TRY IT »
Which lines in the entries below contain the string "AutoScroll"? Show each of them in full.

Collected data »
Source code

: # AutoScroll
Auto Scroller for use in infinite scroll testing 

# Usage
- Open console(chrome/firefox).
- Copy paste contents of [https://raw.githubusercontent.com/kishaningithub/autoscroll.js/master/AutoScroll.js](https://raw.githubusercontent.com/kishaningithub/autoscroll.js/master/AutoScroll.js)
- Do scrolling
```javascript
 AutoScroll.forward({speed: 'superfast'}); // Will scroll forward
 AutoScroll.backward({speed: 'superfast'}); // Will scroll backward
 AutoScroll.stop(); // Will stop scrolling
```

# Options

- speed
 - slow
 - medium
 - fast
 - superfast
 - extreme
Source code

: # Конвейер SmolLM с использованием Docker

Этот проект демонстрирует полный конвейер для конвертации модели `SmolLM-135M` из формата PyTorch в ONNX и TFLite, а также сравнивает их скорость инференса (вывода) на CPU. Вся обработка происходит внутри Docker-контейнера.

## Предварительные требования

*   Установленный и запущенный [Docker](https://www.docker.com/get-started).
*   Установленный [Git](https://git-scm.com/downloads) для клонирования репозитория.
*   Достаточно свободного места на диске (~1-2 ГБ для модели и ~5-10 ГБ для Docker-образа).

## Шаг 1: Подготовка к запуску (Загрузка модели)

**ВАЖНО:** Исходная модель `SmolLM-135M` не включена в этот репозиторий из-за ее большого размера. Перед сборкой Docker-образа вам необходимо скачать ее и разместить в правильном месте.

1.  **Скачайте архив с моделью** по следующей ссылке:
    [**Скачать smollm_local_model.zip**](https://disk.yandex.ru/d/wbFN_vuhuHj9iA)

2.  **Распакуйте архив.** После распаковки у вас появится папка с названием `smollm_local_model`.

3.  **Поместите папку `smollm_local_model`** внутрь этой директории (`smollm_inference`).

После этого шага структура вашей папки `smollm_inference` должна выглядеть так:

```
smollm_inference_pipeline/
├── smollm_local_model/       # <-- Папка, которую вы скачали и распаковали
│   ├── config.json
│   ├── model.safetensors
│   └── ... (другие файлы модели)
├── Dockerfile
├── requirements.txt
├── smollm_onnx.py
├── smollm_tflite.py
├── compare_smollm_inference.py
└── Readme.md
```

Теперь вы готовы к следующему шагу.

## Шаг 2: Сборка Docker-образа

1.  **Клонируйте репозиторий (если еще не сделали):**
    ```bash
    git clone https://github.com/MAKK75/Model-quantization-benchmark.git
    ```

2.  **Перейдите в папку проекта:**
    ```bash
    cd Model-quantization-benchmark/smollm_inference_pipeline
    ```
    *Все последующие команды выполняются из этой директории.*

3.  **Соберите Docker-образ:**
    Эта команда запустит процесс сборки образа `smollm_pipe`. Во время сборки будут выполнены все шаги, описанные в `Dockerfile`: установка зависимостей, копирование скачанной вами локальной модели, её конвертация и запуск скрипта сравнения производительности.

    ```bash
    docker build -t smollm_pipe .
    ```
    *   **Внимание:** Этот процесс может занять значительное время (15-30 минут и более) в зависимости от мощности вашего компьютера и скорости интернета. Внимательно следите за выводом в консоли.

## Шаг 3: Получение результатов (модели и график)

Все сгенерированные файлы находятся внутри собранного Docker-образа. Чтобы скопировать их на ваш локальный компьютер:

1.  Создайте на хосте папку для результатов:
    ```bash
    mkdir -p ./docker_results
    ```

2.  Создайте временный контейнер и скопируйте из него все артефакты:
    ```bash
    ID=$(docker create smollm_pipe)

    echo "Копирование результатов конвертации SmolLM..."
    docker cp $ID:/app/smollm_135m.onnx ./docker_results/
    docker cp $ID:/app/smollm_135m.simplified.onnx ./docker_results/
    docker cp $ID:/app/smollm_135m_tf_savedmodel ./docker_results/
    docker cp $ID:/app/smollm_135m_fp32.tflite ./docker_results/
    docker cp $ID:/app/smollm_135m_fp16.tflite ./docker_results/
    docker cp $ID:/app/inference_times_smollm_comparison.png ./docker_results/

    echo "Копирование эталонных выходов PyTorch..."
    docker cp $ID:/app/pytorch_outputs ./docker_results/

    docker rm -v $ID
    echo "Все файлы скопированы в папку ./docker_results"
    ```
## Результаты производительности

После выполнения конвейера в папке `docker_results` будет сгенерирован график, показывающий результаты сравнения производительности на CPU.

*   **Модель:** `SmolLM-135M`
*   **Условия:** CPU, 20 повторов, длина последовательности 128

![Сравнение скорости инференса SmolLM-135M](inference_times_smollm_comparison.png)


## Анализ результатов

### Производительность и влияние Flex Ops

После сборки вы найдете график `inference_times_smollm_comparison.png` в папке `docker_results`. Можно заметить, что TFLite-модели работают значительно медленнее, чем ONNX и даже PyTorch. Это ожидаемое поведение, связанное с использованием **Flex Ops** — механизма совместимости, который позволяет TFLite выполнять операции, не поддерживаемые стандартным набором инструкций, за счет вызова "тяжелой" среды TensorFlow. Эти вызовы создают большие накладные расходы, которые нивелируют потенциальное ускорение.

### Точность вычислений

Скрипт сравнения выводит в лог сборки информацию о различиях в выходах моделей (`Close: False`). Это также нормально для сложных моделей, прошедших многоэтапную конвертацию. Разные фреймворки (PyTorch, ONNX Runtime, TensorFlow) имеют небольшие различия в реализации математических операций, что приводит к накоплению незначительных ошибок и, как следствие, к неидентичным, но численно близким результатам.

RESULT FOR THIS EXERCISE »
: # AutoScroll
- Copy paste contents of [https://raw.githubusercontent.com/kishaningithub/autoscroll.js/master/AutoScroll.js](https://raw.githubusercontent.com/kishaningithub/autoscroll.js/master/AutoScroll.js)
 AutoScroll.forward({speed: 'superfast'}); // Will scroll forward
 AutoScroll.backward({speed: 'superfast'}); // Will scroll backward
 AutoScroll.stop(); // Will stop scrolling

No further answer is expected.